Time series data

The past, the present, and the future

Fernando Rios-Avila

Levy Economics Institute

September 18, 2024

Motivation

  • You are considering investing in a company stock, and you want to know how risky that investment is. You have downloaded data on daily stock prices for many years. How should you define returns? How should you assess whether and to what extent returns on the company stock move together with market returns?

  • Heating and cooling are important uses of electricity. How does weather conditions affect electricity consumption? We are going to use monthly data on temperature and residential electricity consumption in Arizona. How to formulate a model which captures these factors?

What is special in the analysis of time series data?

Different

  • We have time series data if we observe one unit across many time periods.
  • There is a special notation: \(y_t\), \(t = 1, 2, \ldots, T\)
  • Time series data presents additional opportunities as well as additional challenges to compare variables.

With other features

  • Data wrangling novelties: frequency and aggregation
  • Special nature of time series: serial correlation
  • Coefficient interpretation.

Data preparation

  • What is Frequency? of time series? = time elapsed between two observations of a variable
  • Practical problems with frequency:
    • Not all data is captured at the same frequency
    • There may be regular/irregular gaps between them: e.g. weekends for stock-exchange
    • Two variables have different frequencies
    • Extreme values (spikes) in your variable
  • Last but not least: in Stata you need to Declare your data as time series data with tsset command

Consequences

  • Regressions: to condition \(y_t\) on values of \(x_t\) the two variables need to be on the same frequency. Otherwise, we need to adjust one of them.
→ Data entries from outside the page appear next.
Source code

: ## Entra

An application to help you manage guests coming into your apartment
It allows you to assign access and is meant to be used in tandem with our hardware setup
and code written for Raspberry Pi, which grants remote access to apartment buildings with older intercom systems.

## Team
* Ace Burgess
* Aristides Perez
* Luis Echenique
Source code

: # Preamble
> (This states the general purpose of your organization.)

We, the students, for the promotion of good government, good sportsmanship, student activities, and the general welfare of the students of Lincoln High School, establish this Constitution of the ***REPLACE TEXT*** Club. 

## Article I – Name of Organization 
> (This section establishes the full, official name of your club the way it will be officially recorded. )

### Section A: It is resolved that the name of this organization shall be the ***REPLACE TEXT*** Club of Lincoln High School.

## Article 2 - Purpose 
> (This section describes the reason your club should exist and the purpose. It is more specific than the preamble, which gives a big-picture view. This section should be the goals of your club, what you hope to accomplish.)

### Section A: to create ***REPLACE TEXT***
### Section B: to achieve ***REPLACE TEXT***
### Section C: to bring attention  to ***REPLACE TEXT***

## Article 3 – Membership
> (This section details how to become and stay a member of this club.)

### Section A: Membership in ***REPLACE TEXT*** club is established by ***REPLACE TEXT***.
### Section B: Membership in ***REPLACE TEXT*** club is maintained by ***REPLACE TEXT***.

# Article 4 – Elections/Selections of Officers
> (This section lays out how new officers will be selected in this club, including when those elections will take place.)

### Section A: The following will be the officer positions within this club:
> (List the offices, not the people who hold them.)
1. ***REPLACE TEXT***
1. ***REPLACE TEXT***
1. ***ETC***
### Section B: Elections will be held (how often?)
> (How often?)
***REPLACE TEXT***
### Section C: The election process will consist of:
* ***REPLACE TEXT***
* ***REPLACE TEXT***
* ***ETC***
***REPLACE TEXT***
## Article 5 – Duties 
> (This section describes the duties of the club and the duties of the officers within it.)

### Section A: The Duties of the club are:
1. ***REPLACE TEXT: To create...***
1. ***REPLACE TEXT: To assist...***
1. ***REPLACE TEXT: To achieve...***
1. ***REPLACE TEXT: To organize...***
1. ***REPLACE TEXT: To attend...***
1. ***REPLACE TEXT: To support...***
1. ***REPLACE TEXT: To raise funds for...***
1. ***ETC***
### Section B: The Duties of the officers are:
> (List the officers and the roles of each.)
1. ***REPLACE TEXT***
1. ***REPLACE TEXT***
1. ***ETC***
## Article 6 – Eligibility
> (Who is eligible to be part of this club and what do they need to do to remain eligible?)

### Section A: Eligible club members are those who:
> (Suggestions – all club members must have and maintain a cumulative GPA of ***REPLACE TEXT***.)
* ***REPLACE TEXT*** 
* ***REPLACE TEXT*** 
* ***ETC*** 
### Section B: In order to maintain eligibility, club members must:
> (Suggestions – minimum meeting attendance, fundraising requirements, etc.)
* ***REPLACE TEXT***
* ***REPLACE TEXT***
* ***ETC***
  • How to adjust? Aggregation!

    • Flow variables: sum up the values within the interval. e.g. daily sales \(\rightarrow\) weakly sales is the sum of daily sales.
    • Stock variables: take the end-period value. e.g. daily stock prices uses the closing price on a given day
    • Other kinds of variables: usually take the average value

What is not special in time series

  • Time series regressions are special for several reasons…but many aspects remain the same

    • Generalization, confidence intervals: Same difficulties as in cross-section
    • Time series regression uncover patterns rather than evidence of causality: There is no “sample of time”
    • Practical data issues, missing observations, extreme values etc, remain
    • Coefficient interpretation is based on conditional comparison

What is special in time series

  • Ordering matters - key difference to cross section. Complications…Past before future
  • Trend - variables tend to have trends! Increasing or decreasing values over time
  • Seasonality - variables may show some cyclical component, such 4 seasons, months, - every e.g. December value is expected to be different.
  • Time series values are often not independent - correlated in time
    • Failure to account for this may lead to wrong (biased) conclusions

Properties

But they may also show Seasonality

  • There is seasonal variation, or seasonality, if its expected value changes periodically.
    • Follows the seasons of the year, days of the week, hours of the day.
  • Seasonality may be linear, when the seasonal differences are constant; it may be exponential, if relative differences (that may be approximated by log differences) are constant.
  • Important real life phenomenon - many economic activities follow seasonal variation over the year, through the week or day.
    • Thus they need to be accounted for in the analysis.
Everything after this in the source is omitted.